BEGIN Supplied data
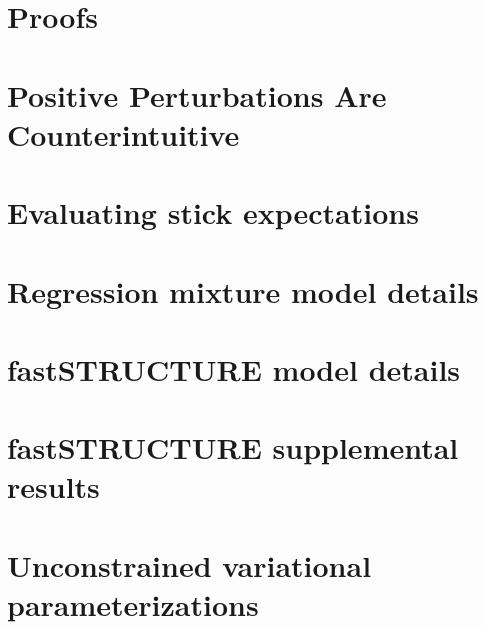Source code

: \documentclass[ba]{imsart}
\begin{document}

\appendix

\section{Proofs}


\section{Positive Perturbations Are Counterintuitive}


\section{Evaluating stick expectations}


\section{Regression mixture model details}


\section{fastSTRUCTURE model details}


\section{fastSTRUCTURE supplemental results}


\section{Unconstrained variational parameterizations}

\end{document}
END Supplied data
BEGIN Supplied data
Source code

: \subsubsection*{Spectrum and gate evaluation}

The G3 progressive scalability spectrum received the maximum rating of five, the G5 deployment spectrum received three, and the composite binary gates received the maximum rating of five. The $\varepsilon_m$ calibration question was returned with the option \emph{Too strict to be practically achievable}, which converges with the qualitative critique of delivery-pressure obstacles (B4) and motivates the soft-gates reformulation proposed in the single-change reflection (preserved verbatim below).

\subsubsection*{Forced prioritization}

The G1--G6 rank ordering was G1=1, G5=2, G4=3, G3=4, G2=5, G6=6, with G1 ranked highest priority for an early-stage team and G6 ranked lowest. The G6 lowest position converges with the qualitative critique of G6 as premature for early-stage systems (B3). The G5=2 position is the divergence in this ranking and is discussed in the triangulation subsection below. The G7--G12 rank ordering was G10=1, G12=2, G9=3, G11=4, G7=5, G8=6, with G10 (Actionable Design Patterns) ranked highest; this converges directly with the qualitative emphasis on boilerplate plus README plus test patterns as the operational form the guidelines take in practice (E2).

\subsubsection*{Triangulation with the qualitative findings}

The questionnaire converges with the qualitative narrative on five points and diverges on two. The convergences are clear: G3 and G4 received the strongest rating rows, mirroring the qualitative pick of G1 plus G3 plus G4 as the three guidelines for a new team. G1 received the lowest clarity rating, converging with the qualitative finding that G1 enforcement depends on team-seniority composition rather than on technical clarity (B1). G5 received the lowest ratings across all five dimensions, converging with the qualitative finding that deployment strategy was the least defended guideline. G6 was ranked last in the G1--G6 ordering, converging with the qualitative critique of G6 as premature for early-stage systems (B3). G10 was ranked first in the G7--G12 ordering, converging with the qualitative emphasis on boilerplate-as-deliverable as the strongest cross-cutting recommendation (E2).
END Supplied data
BEGIN Supplied data
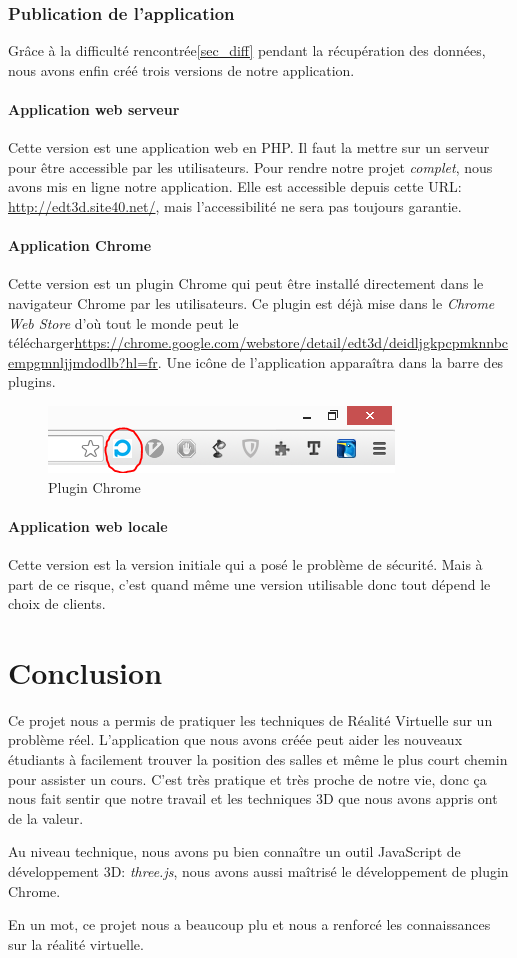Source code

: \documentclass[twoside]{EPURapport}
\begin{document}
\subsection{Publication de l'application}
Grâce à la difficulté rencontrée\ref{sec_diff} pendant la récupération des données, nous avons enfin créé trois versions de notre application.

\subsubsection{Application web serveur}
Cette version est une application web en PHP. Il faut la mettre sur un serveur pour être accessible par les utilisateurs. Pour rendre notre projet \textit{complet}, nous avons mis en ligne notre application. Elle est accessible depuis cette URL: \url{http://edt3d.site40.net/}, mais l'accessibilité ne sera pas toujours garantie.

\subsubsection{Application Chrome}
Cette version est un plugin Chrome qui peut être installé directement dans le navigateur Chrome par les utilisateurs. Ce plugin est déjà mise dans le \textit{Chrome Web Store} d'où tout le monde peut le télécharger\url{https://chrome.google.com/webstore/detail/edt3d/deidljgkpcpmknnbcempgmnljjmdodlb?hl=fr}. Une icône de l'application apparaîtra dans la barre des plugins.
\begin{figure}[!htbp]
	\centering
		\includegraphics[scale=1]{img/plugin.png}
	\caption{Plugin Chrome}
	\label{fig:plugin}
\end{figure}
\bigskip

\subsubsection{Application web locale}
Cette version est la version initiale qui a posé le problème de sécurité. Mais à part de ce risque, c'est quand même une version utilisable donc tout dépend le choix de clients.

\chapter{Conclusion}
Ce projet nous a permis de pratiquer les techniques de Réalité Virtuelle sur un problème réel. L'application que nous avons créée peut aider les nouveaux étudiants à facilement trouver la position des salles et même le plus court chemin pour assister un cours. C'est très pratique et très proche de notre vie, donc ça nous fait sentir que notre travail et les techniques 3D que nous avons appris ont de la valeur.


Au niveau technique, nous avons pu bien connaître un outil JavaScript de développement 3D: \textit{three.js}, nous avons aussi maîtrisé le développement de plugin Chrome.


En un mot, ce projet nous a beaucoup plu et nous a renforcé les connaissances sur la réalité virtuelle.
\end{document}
END Supplied data
Directions for this task
Search the data for "problème". Copy each line that has it.

Worked solution
Cette version est la version initiale qui a posé le problème de sécurité. Mais à part de ce risque, c'est quand même une version utilisable donc tout dépend le choix de clients.
Ce projet nous a permis de pratiquer les techniques de Réalité Virtuelle sur un problème réel. L'application que nous avons créée peut aider les nouveaux étudiants à facilement trouver la position des salles et même le plus court chemin pour assister un cours. C'est très pratique et très proche de notre vie, donc ça nous fait sentir que notre travail et les techniques 3D que nous avons appris ont de la valeur.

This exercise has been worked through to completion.